First diary.
With 59 days to go, please seek out that rare species, the undecided voter, and talk to him. I've been volleying emails with my friend Jack, who lives in a red state. Jack is undecided. If we can figure out how to convince Jack to vote for Kerry, we win.
Discussing election with the Jacks of the world is more rewarding than spewing bile at wignuts, freepers, and trolls. My wingnut uncle informed me last week that Fox is the best news "because it has the highest ratings." Why even bother to refute such tosh? It only raises blood pressures, and it has no effect on the polls.
My friend Jack isn't like my uncle. He has a Ph.D, and he leans
Libertarian: he's angry at the record deficits, he wants to keep his gun, and he doesn't care if gays are allowed to marry. On Sundays he goes to church, but not the kind where they raise their palms toward the ceiling when they pray. For months, he's been telling me that this election is "a choice is between Coke and Pepsi," and I've been trying to convince him that he is wrong.
Jack made an effort to watch most of both conventions, hoping to be convinced by somebody. After the Democratic convention, we discussed Obama's speech; he found it inspiring.
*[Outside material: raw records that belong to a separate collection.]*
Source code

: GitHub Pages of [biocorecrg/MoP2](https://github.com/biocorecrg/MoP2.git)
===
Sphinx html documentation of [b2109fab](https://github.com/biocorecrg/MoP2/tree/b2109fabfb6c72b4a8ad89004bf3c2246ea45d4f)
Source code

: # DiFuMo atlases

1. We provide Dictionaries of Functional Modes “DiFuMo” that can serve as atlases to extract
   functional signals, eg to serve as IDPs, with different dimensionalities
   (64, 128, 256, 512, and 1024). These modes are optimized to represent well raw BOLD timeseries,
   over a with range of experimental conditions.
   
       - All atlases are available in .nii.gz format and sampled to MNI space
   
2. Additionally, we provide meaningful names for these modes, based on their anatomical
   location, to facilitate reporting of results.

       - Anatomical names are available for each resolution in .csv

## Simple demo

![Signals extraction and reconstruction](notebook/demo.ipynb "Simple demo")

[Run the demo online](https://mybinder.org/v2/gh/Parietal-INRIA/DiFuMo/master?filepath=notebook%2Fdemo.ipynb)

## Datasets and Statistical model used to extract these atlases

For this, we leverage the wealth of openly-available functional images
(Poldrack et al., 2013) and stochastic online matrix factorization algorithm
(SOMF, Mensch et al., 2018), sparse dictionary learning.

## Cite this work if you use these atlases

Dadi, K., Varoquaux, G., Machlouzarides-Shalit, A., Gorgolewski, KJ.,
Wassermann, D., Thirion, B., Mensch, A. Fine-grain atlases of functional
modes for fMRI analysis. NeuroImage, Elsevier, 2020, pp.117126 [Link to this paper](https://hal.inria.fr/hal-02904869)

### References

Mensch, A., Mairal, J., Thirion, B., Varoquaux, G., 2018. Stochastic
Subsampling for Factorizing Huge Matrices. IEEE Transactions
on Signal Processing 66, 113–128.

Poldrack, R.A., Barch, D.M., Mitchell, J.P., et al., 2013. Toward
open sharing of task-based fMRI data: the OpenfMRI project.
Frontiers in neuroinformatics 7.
He was less impressed with Kerry, but he wanted to hear more. Now, after watching both conventions, Jack emailed me this:
The GOP most definitely put on the better show, particularly when Zell Miller was in the center ring, and I'll simply leave it at this: I pretty much know what W is and what he intends to do, and have no idea what is behind door number two. Kerry is unacceptably disappointing: he says it's all Bush's fault, and he'll make everything better. But he won't talk about anything that he has done for the past twenty years to provide me with any confidence that hecan be effectual.
Whaaat?!! After hearing Zell Miller, how can it be that Jack is leaning toward the Dark Side? After Bush campaigned in 2000 as a moderate and governed like a wingnut, how can Jack possibly think he "knows what W is and what he intends to do?" Sounds like he watched a different convention from the one I saw.
Jack is also a tired person who lives in the suburbs. He has two young children, a working wife, and works long hours at a good job in a big company.This is from the same email:
My day is pre-empted even before I wake, and I am pretty much an automaton from 6AM to 9PM, then decide between catch-up work, dishwashing, or a bit of reading until I rapidly pass out.
Jack is so busy that he doesn't have time to upgrade his computer. His 486 machine at home runs Windows 95 (barely); it does email, but has trouble with HTML. He's considering "upgrading" to a Pentium III from work that he can have for cheap, because he wants to exchange baby pictures more easily with his other exhausted parent friends.
Here lies the answer to the conundrum of how Jack might decide to vote for W. The revolution will not be televised, but at the moment, television (and perhaps a few articles from his local red state newspaper) is all Jack has time for. If he catches a network news report at the end of his tired day, his brain is already mush, and highly susceptible to the Kool-aid.
I press the refresh button at dKos at least 20 times a day. Like many dKos participants, I have the time and motivation to track down links, watch streaming broadcasts, etc. Jack can't do this at work because he is too busy, and he can't do it at home because his technology is outdated and because he is exhausted. By the time he clicks on the remote, his mind is primed for the "hard-hitting" analysis provided by the bobbleheads.
I assure you that I haven't given up on Jack. In his last email, he also said this:
I am really happy with the issues raised by allsides this election year, as I believe that I have matured a bit politically.
In this election, information, in the form of verifiable facts, is our best weapon. Jack's problem is that he isn't getting much of that. I've known Jack for 23 years. Underneath his ignorance, he is a man of reason. He might not have HTML, but I assure you that he will get the information, spoon fed from me, in plain text, even if I have to cut, paste, and send to him daily updates from Media Matters. If you have friend like Jack, please do the same.
Remember, James Madison is on our side:
A popular government, without popular information, or the means of acquiring it, is but a prologue to a farce or a tragedy. A people who mean to be their own governors must arm themselves with the power which knowledge gives them.
And so is Jefferson:
I know of no safe depository of the ultimate powers of the society but the people themselves; and if we think them not enlightened enough to exercise their control with a wholesome discretion, the remedy is not to take it from them, but to inform their discretion by education.